I have another confession to make: I’m a boomerang child. Apparently this is a trend with millennials- we get educated, get jobs (or not), and sometimes even start families before deciding to move back in with our own parents. People do this for A LOT of different reasons. We are blessed that we didn’t make the decision to live with my parents temporarily out of necessity- we have no financial or medical need to live with them right now. However, we are building our dream home, affectionately known as #heavilinhouse, and that costs MONEY, honey. So we decided to take my parents up on their 3 extra bedrooms (and really, who has 3 extra bedrooms if they don’t want someone to live in them?) and save tens of thousands of dollars during the construction process. It’s also SUPER convenient that my parents live literally right across the street, as in 20 feet, from the site of our #heavilinhouse. Ain’t nothing getting’ by us. Sorry, Jon (the builder), we’re those people.

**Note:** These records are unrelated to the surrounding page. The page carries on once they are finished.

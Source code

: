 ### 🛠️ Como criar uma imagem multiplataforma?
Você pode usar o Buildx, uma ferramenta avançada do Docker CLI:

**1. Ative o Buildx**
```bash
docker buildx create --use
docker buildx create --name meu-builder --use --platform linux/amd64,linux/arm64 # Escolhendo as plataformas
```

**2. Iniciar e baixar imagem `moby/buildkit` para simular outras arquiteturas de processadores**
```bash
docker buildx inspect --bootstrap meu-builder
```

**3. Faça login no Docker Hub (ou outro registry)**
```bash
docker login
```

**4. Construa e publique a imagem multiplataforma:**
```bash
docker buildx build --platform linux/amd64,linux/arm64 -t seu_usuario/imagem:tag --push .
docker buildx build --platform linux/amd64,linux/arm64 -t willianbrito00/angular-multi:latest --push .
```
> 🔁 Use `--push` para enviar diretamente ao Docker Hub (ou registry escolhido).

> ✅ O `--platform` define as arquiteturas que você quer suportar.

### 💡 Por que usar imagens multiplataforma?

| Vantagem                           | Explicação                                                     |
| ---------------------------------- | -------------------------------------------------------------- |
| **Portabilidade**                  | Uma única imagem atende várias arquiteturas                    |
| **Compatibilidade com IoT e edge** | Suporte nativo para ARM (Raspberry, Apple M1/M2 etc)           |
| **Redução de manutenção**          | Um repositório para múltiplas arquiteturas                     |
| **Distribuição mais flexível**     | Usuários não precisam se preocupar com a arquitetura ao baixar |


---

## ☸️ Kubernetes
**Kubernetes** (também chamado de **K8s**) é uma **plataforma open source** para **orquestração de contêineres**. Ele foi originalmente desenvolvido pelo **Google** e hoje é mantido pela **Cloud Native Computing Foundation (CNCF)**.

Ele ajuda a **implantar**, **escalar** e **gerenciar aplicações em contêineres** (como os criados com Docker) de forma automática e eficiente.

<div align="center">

As little as a year ago I would have inserted a HEAVY eye roll at this latest confession and made a quick judgement on the author. She’s either lazy, an unfit mother who needs more help than her husband alone can offer, doesn’t manager her finances properly, etc. And I can TOTALLY see how others might think that. In our American culture, it’s just not normal to be living with your parents once you have initially fled the nest. So, I feel the need to represent this emerging subculture. Our transition has been a real eye opener already.
Life is SO MUCH easier living with 2 other adults (and one tween)
Can you even begin to imagine how much 4 (and a half) adults can get done? When we’re running at full capacity, we have 4 (and a half) capable bodies to do laundry, clean up the house, cook our meals, entertain the babies, tend to the plants and animals, etc. We are a serious force to be reckoned with. With only two adults in a house with two small children, it’s hard to get much done besides getting everyone fed and keeping the littles entertained. Anything else before bedtime is basically impossible. Gone are the day of laundry at 10PM and cleaning the kitchen at midnight. With a team big enough to hit the basketball court, we get it all done by the littles’ bedtime.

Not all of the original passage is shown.